Katerina Vrablikova, of the University of Bath, UK, recently presented a paper, “Economic Hardship, Politicization and Protest in Western Democracies,” at the Politics and Inequality conference held in Warsaw, Poland.
Since Fall 2018, Kateřina Vráblíková has been a senior lecturer in Politics at the Department of Politics, Languages and International Studies at the University of Bath. During Spring 2019, she is also an Istvan Deak Visiting Assistant Professor of Political Science at Columbia University. She does research on social movements, political participation, political attitudes and culture, and democracy. Her book, What Kind of Democracy? Participation, Inclusiveness and Contestation was published by Routledge in 2017.
We asked Katerina Vrablikova for an extended abstract of her Politics and Inequality conference paper and, via email, some questions about her research. We are thankful for her positive and detailed response.

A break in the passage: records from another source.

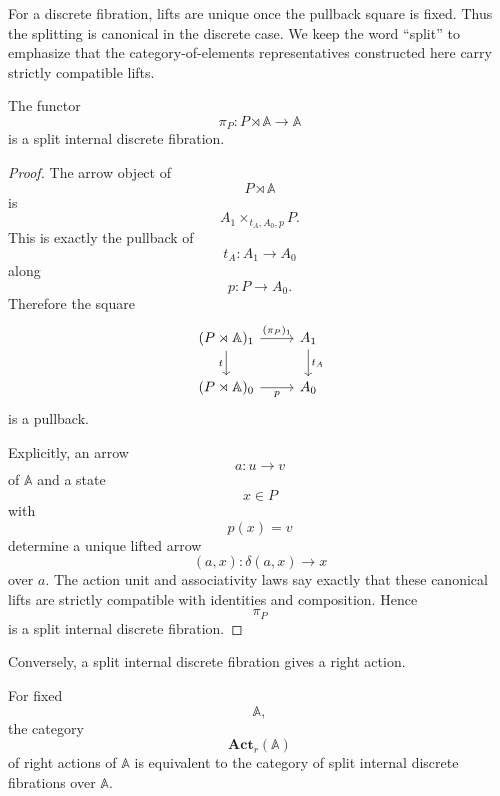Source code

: \begin{remark}
\label{rem:split-discrete-fibration-splitting-canonical-rewritten}
For a discrete fibration, lifts are unique once the pullback square is
fixed. Thus the splitting is canonical in the discrete case. We keep the
word ``split'' to emphasize that the category-of-elements
representatives constructed here carry strictly compatible lifts.
\end{remark}

\begin{proposition}
\label{prop:action-gives-split-discrete-fibration-rewritten}
The functor
\[
\pi_P:P\rtimes\mathbb A\to\mathbb A
\]
is a split internal discrete fibration.
\end{proposition}

\begin{proof}
The arrow object of
\[
P\rtimes\mathbb A
\]
is
\[
A_1\times_{t_A,A_0,p}P.
\]
This is exactly the pullback of
\[
t_A:A_1\to A_0
\]
along
\[
p:P\to A_0.
\]
Therefore the square
\[
\begin{tikzcd}
(P\rtimes\mathbb A)_1 \arrow[r, "(\pi_P)_1"] \arrow[d, "t"'] &
A_1 \arrow[d, "t_A"]
\\
(P\rtimes\mathbb A)_0 \arrow[r, "p"'] &
A_0
\end{tikzcd}
\]
is a pullback.

Explicitly, an arrow
\[
a:u\to v
\]
of \(\mathbb A\) and a state
\[
x\in P
\]
with
\[
p(x)=v
\]
determine a unique lifted arrow
\[
(a,x):\delta(a,x)\to x
\]
over \(a\). The action unit and associativity laws say exactly that
these canonical lifts are strictly compatible with identities and
composition. Hence
\[
\pi_P
\]
is a split internal discrete fibration.
\end{proof}

Conversely, a split internal discrete fibration gives a right action.

\begin{proposition}
\label{prop:actions-equivalent-split-discrete-fibrations-rewritten}
For fixed
\[
\mathbb A,
\]
the category
\[
\mathbf{Act}_r(\mathbb A)
\]
of right actions of \(\mathbb A\) is equivalent to the category of split
internal discrete fibrations over \(\mathbb A\).
\end{proposition}

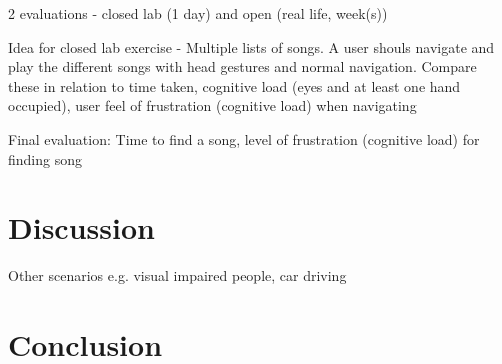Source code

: \documentclass{article}
\begin{document}
2 evaluations - closed lab (1 day) and open (real life, week(s))

Idea for closed lab exercise - Multiple lists of songs. A user shouls navigate and play the different songs with head gestures and normal navigation. Compare these in relation to time taken, cognitive load (eyes and at least one hand occupied), user feel of frustration (cognitive load) when navigating

Final evaluation: Time to find a song, level of frustration (cognitive load) for finding song

\section{Discussion}
Other scenarios e.g. visual impaired people, car driving


\section{Conclusion}



\clearpage



\end{document}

Extended Abstract: “Economic Hardship, Politicization and Protest in Western Democracies”
How and why does economic crisis and similar situations trigger protest of poor? The paper argues that in addition to the expansion of the pool of deprived people, who can potentially protest (composition mechanism), events like the Economic crisis also provide a supportive political environment for political mobilization of socio-economically excluded groups (mobilization mechanism). As potentially very threatening and unpredictable event, economic crisis can skyrocket the salience of the economic problems in national politics. This opens space for the re-definition of economic issues and identities and for political mobilization of socio-economically deprived people, who, under normal circumstances do not participate much because they lack resources necessary for participation. Typically, protest attracts relatively resourceful and financially secure people, who get active around a variety of issues that are not directly related to their personal situation, such as environmental, anti-war, women’s rights, anti-corruption mobilizations. Protest of socio-economically deprived people is different. It is motivated by the personal experience of bad socio-economic conditions that becomes a purpose of mobilization and tales place despite the lack of individual resources. The article uses data from four waves of European Social Survey that are combined with macro-economic data and aggregated survey data (Eurobarometer) on public concern about national economy (percentage of people saying that the economic situation is very bad). The results show that poor people were most likely to protest in times of the Economic crisis in countries where the economic problems raised a very high concern. In the period before the Great Recession and in countries where economic problems were not recognized as severe and salient, poor people are much less likely to protest. In this special situation of economic crisis, poor thus get mobilized and join the better-off protesters, who are the usual suspects at ordinary protests that get mobilized by salient issues also during normal times.
The research you presented at the Politics and Inequality conference was on the economic crisis and protest. How did you get interested in this topic? And how is this topic connected to other research that you are doing?
In summer 2012, the Czech Republic experienced relatively high level of anti-austerity protest. That time I just defended my dissertation on non-electoral participation and worked at the Czech Academy of Sciences. I was asked in a radio interview about the causes of such unusually high protest mobilization and I, in fact, was not able to tell much in reply. Because, normally, we would say that it is more resourceful people and people with post-materialist values, who usually participate in politics more, including protest. These protests, however, did not seem to fit to this “privileged postmaterialist protester” story. For instance, an anti-Roma march in a Czech regional capital (in fact one that I come from) was the largest collective mobilization in the city since the 1989 revolution and, according to observers, the participants included a handful of rightwing extremists and low-income and low-educated Czechs. The profile of participants thus corresponded to old social movement theories that expect socio-economic grievances to trigger protest and that were considered disapproved in mainstream political participation and social movement literature. So, I followed this up and read more about the role of mobilizing grievances. It turned out that political context might play an important role in activation of the relatively unusual grievance participatory mechanismAnd this point very well fitted to my general interest in how political environment shapes citizens’ activism and preferences. In my other research, I have examined the role of political institutions and political culture on individual non-electoral participation.